::: GIVEN ENTRIES :::

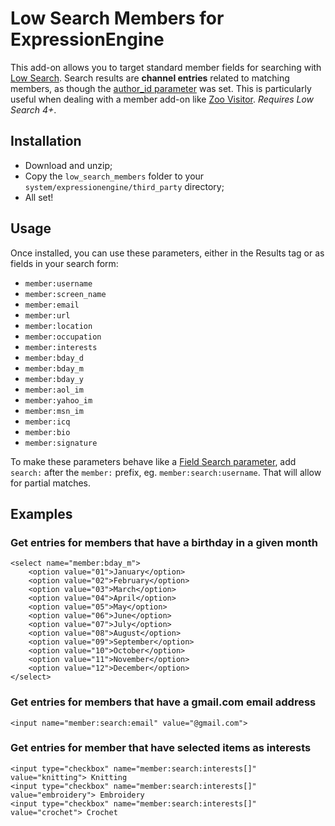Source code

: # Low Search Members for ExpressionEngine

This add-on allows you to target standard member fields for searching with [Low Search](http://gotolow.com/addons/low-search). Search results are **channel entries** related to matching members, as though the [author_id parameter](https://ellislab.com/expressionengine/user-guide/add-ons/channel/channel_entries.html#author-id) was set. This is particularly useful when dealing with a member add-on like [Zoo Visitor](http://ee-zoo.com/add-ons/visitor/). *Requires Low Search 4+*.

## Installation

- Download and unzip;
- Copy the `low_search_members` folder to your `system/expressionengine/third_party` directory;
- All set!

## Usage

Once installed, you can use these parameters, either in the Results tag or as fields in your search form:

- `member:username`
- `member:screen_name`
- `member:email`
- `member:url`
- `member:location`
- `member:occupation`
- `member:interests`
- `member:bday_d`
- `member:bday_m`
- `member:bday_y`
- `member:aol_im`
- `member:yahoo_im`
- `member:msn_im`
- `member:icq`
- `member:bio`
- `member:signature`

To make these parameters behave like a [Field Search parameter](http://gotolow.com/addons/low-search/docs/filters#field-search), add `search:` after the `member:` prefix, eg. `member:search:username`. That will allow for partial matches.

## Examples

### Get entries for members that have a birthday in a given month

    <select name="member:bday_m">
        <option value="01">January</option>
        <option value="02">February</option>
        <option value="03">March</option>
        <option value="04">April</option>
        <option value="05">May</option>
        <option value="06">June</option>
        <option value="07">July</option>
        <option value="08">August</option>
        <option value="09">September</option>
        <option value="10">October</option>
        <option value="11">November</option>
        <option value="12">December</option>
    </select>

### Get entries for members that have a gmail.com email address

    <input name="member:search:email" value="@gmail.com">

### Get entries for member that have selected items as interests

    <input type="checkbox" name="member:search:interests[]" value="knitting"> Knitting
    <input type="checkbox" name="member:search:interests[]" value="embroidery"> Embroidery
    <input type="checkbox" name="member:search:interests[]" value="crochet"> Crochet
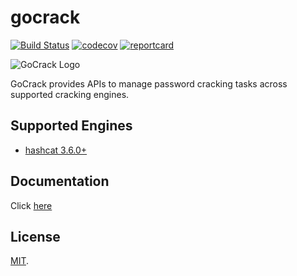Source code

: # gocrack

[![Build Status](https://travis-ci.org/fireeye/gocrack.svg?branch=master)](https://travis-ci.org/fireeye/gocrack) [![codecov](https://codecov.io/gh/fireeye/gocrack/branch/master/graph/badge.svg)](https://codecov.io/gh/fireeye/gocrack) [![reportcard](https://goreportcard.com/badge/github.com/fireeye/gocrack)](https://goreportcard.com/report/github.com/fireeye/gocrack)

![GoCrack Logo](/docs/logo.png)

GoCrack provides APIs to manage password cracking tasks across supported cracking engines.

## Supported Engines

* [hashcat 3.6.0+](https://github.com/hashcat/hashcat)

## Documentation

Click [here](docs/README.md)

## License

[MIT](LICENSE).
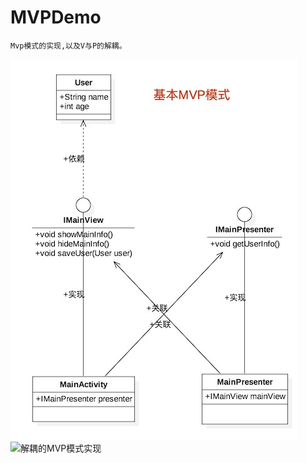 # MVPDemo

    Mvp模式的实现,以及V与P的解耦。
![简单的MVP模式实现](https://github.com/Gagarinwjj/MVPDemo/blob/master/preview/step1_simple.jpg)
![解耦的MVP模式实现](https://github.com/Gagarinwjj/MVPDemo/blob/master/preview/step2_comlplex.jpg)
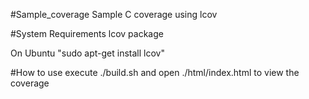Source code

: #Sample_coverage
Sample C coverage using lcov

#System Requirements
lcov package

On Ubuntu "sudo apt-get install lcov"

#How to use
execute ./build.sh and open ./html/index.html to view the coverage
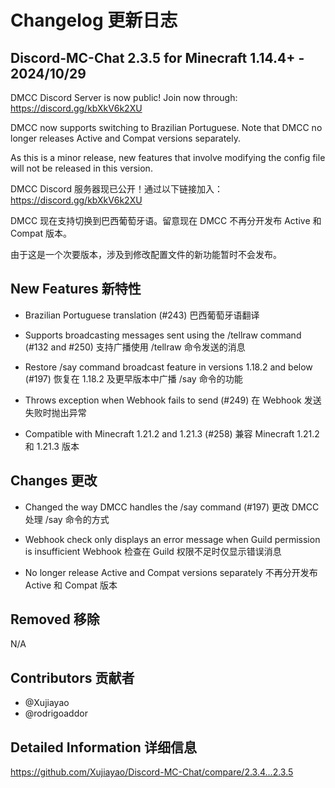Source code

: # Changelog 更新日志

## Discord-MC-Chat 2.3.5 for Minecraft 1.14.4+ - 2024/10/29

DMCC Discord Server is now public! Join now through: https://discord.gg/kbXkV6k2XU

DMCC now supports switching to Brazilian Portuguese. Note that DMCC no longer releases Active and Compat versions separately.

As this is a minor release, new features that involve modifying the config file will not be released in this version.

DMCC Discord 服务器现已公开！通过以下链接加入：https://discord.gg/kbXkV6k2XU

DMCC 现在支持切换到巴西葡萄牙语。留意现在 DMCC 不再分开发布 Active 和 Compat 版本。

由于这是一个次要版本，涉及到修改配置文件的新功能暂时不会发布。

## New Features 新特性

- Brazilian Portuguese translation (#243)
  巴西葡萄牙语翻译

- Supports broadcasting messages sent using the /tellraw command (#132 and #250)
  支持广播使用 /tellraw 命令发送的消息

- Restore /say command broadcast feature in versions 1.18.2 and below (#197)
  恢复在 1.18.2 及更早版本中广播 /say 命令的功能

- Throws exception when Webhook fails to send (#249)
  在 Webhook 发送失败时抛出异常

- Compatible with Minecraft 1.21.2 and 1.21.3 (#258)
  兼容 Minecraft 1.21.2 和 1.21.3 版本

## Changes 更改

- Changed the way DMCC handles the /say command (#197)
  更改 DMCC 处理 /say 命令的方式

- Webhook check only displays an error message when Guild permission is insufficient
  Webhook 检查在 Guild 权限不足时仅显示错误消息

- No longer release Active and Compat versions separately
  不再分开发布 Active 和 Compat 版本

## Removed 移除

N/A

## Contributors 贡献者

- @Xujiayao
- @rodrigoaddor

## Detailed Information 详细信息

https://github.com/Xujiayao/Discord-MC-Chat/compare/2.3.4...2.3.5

:::

Nothing should appear in the answer except the lines from the first line of the data through the line holding "## Installation", exactly as written, with pictures left out.

ANSWER TO THIS TASK
Source code

: # Low Search Members for ExpressionEngine

This add-on allows you to target standard member fields for searching with [Low Search](http://gotolow.com/addons/low-search). Search results are **channel entries** related to matching members, as though the [author_id parameter](https://ellislab.com/expressionengine/user-guide/add-ons/channel/channel_entries.html#author-id) was set. This is particularly useful when dealing with a member add-on like [Zoo Visitor](http://ee-zoo.com/add-ons/visitor/). *Requires Low Search 4+*.

## Installation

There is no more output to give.